Inputs $y_i$ are afferent to outputs $z_k$ with weights $w_{ki}$,
membrane potential $u_k = w_{k0}+\sum_i w_{ki}y_i$
where $w_{k0}$ is the intrinsic excitability.
So firing probability $p(z_k\text{ fires at time }t) \propto \exp(u_k(t)-I(t))$,
where $I(t)$ is global inhibition, making this a soft winner take all (WTA) circuit.
Thus Poisson rate can be taken as $r_k(t) = \exp(u_k(t)-I(t))$.

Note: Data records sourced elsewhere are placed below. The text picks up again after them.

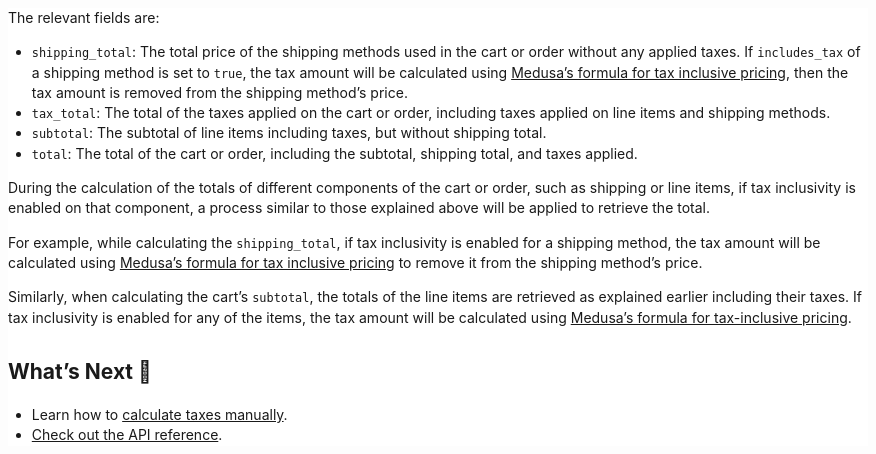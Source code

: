 The relevant fields are:

- `shipping_total`: The total price of the shipping methods used in the cart or order without any applied taxes. If `includes_tax` of a shipping method is set to `true`, the tax amount will be calculated using [Medusa’s formula for tax inclusive pricing](#tax-amount-calculation-formula), then the tax amount is removed from the shipping method’s price.
- `tax_total`: The total of the taxes applied on the cart or order, including taxes applied on line items and shipping methods.
- `subtotal`: The subtotal of line items including taxes, but without shipping total.
- `total`: The total of the cart or order, including the subtotal, shipping total, and taxes applied.

During the calculation of the totals of different components of the cart or order, such as shipping or line items, if tax inclusivity is enabled on that component, a process similar to those explained above will be applied to retrieve the total.

For example, while calculating the `shipping_total`, if tax inclusivity is enabled for a shipping method, the tax amount will be calculated using [Medusa’s formula for tax inclusive pricing](#tax-amount-calculation-formula) to remove it from the shipping method’s price.

Similarly, when calculating the cart’s `subtotal`, the totals of the line items are retrieved as explained earlier including their taxes. If tax inclusivity is enabled for any of the items, the tax amount will be calculated using [Medusa’s formula for tax-inclusive pricing](#tax-amount-calculation-formula).

## What’s Next 🚀

- Learn how to [calculate taxes manually](manual-calculation.md).
- [Check out the API reference](https://docs.medusajs.com/api/store/).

[In Kappel et al 2014, $I(t) = \log(\sum_k \exp(u_k(t)))$, but here not stated.]
Conditional probability that a spike at time $t$ came from $z_k$ is
$q_k(t)= \frac{rdt}{Rdt} = \frac{\exp(u_k(t)-I(t))}{\sum_j \exp(u_j(t)-I(t))} = \frac{\exp(u_k(t))}{\sum_j \exp(u_j(t))}$.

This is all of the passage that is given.